Task objective
Start at the line with "used for image" in the records below, stop at the line with "### Adaptive Gaussian", and return every line in that span exactly, the two end lines included.

The records
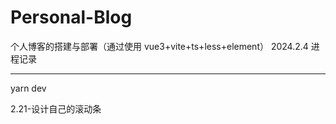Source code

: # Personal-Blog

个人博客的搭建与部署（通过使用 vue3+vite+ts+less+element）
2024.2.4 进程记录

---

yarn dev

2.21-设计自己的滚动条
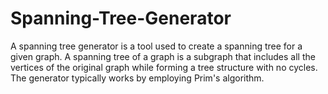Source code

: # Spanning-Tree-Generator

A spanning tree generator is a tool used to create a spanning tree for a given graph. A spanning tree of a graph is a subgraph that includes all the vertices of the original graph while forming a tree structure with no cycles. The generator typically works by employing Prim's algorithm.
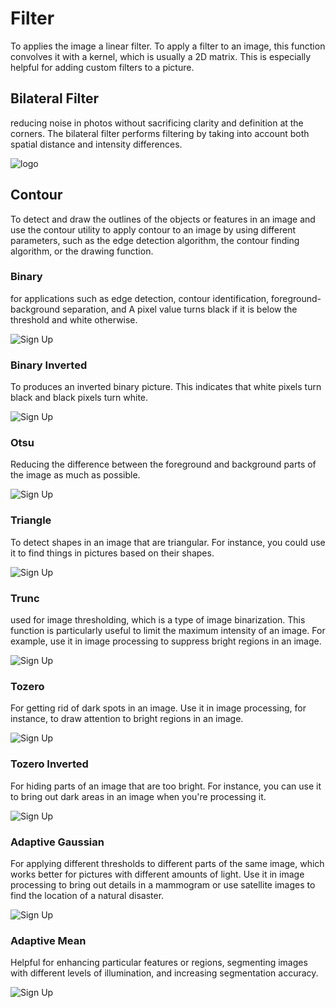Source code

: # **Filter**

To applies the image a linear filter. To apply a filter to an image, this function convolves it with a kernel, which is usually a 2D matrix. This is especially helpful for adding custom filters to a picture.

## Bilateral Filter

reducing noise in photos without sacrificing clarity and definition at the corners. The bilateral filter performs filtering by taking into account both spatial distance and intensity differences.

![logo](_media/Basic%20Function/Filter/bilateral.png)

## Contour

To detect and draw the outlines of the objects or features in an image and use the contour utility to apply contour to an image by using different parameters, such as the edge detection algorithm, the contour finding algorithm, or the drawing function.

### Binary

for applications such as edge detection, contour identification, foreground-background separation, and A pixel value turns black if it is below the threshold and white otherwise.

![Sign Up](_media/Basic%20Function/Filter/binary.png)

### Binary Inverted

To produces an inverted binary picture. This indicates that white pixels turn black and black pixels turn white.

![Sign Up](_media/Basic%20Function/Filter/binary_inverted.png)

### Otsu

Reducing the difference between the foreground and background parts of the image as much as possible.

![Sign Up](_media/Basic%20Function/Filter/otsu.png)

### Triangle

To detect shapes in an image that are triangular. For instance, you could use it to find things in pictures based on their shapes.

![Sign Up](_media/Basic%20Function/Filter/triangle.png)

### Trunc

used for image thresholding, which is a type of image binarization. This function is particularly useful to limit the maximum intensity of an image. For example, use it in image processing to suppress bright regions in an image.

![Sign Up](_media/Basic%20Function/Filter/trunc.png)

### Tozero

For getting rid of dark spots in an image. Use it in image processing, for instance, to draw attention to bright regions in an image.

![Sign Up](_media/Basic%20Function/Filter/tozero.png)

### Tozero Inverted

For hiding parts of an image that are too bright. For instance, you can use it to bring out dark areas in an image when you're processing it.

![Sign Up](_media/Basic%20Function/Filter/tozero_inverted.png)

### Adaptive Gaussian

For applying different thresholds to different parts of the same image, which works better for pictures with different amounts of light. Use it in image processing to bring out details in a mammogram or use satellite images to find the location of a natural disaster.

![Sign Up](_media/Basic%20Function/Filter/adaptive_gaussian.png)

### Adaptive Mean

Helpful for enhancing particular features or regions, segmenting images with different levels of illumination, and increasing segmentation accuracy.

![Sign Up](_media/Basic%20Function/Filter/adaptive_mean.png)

==

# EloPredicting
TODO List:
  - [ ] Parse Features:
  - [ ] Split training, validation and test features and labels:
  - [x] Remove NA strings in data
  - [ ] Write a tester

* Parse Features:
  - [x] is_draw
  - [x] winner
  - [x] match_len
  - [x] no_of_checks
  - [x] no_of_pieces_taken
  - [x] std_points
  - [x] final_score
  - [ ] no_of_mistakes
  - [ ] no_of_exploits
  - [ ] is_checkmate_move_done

* * *

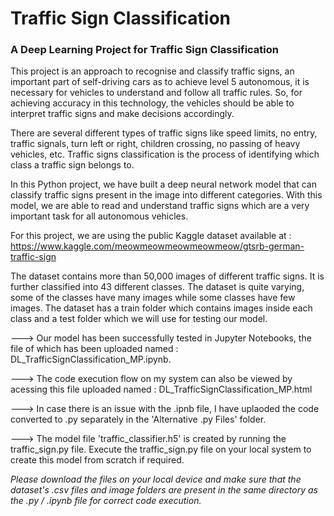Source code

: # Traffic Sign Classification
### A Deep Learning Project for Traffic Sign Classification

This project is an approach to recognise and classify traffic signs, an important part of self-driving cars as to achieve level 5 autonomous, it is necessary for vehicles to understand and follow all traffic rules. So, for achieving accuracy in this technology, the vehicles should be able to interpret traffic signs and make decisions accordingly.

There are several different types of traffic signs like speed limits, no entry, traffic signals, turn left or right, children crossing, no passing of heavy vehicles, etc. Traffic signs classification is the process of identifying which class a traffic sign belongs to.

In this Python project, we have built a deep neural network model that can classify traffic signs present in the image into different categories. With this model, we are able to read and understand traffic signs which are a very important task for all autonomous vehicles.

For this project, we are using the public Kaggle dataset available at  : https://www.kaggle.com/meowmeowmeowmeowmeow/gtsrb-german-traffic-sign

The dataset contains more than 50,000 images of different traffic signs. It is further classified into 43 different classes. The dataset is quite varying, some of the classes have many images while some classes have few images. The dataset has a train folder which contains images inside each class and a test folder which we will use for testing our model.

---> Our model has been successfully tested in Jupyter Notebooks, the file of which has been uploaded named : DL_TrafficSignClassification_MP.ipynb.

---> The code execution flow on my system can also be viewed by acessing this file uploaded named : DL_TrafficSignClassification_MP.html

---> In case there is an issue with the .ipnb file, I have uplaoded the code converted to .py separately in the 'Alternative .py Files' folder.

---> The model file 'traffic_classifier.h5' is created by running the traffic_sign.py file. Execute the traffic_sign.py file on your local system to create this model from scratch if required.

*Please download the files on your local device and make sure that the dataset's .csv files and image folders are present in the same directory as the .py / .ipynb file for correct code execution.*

Task answer
used for image thresholding, which is a type of image binarization. This function is particularly useful to limit the maximum intensity of an image. For example, use it in image processing to suppress bright regions in an image.

![Sign Up](_media/Basic%20Function/Filter/trunc.png)

### Tozero

For getting rid of dark spots in an image. Use it in image processing, for instance, to draw attention to bright regions in an image.

![Sign Up](_media/Basic%20Function/Filter/tozero.png)

### Tozero Inverted

For hiding parts of an image that are too bright. For instance, you can use it to bring out dark areas in an image when you're processing it.

![Sign Up](_media/Basic%20Function/Filter/tozero_inverted.png)

### Adaptive Gaussian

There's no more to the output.